**Work to be completed:**
Print every record below exactly as written.

[Items from a data source]

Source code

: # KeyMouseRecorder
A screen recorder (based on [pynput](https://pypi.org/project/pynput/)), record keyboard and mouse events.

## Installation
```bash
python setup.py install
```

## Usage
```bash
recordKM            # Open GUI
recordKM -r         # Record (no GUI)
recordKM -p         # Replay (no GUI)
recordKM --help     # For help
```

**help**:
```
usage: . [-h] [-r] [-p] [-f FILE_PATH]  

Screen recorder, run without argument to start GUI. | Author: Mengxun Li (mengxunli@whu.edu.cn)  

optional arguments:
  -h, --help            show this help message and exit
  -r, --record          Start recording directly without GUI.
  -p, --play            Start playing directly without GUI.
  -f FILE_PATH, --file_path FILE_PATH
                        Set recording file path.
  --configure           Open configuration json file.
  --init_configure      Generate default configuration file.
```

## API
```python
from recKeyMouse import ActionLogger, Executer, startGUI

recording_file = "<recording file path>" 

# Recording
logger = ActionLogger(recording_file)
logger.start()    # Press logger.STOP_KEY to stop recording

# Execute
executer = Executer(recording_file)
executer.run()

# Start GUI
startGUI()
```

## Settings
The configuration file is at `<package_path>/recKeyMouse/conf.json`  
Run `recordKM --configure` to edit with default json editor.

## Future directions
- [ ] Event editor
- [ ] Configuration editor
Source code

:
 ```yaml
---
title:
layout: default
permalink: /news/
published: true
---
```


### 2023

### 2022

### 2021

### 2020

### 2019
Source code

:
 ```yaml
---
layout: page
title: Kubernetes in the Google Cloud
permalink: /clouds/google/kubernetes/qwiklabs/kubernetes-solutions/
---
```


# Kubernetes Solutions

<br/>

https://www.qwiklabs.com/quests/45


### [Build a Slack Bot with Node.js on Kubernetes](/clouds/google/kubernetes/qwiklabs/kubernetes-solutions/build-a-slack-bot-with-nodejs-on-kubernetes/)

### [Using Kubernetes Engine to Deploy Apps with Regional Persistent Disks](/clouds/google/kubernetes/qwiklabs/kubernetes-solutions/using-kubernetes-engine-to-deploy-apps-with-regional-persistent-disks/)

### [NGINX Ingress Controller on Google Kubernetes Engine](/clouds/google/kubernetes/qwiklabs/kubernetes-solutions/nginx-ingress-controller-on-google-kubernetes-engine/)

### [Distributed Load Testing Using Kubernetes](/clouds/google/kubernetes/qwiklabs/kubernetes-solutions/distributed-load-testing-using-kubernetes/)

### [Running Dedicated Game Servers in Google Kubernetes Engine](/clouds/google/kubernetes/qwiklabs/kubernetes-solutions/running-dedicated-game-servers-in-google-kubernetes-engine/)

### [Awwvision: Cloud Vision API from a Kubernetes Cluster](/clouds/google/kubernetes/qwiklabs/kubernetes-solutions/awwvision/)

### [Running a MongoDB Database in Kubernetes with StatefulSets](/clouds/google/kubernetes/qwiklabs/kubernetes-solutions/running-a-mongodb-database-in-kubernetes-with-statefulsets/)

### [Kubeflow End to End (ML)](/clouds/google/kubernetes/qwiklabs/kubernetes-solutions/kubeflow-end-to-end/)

**Response:**
Source code

: # KeyMouseRecorder
A screen recorder (based on [pynput](https://pypi.org/project/pynput/)), record keyboard and mouse events.

## Installation
```bash
python setup.py install
```

## Usage
```bash
recordKM            # Open GUI
recordKM -r         # Record (no GUI)
recordKM -p         # Replay (no GUI)
recordKM --help     # For help
```

**help**:
```
usage: . [-h] [-r] [-p] [-f FILE_PATH]  

Screen recorder, run without argument to start GUI. | Author: Mengxun Li (mengxunli@whu.edu.cn)  

optional arguments:
  -h, --help            show this help message and exit
  -r, --record          Start recording directly without GUI.
  -p, --play            Start playing directly without GUI.
  -f FILE_PATH, --file_path FILE_PATH
                        Set recording file path.
  --configure           Open configuration json file.
  --init_configure      Generate default configuration file.
```

## API
```python
from recKeyMouse import ActionLogger, Executer, startGUI

recording_file = "<recording file path>" 

# Recording
logger = ActionLogger(recording_file)
logger.start()    # Press logger.STOP_KEY to stop recording

# Execute
executer = Executer(recording_file)
executer.run()

# Start GUI
startGUI()
```

## Settings
The configuration file is at `<package_path>/recKeyMouse/conf.json`  
Run `recordKM --configure` to edit with default json editor.

## Future directions
- [ ] Event editor
- [ ] Configuration editor
Source code

:
 ```yaml
---
title:
layout: default
permalink: /news/
published: true
---
```


### 2023

### 2022

### 2021

### 2020

### 2019
Source code

:
 ```yaml
---
layout: page
title: Kubernetes in the Google Cloud
permalink: /clouds/google/kubernetes/qwiklabs/kubernetes-solutions/
---
```


# Kubernetes Solutions

<br/>

https://www.qwiklabs.com/quests/45


### [Build a Slack Bot with Node.js on Kubernetes](/clouds/google/kubernetes/qwiklabs/kubernetes-solutions/build-a-slack-bot-with-nodejs-on-kubernetes/)

### [Using Kubernetes Engine to Deploy Apps with Regional Persistent Disks](/clouds/google/kubernetes/qwiklabs/kubernetes-solutions/using-kubernetes-engine-to-deploy-apps-with-regional-persistent-disks/)

### [NGINX Ingress Controller on Google Kubernetes Engine](/clouds/google/kubernetes/qwiklabs/kubernetes-solutions/nginx-ingress-controller-on-google-kubernetes-engine/)

### [Distributed Load Testing Using Kubernetes](/clouds/google/kubernetes/qwiklabs/kubernetes-solutions/distributed-load-testing-using-kubernetes/)

### [Running Dedicated Game Servers in Google Kubernetes Engine](/clouds/google/kubernetes/qwiklabs/kubernetes-solutions/running-dedicated-game-servers-in-google-kubernetes-engine/)

### [Awwvision: Cloud Vision API from a Kubernetes Cluster](/clouds/google/kubernetes/qwiklabs/kubernetes-solutions/awwvision/)

### [Running a MongoDB Database in Kubernetes with StatefulSets](/clouds/google/kubernetes/qwiklabs/kubernetes-solutions/running-a-mongodb-database-in-kubernetes-with-statefulsets/)

### [Kubeflow End to End (ML)](/clouds/google/kubernetes/qwiklabs/kubernetes-solutions/kubeflow-end-to-end/)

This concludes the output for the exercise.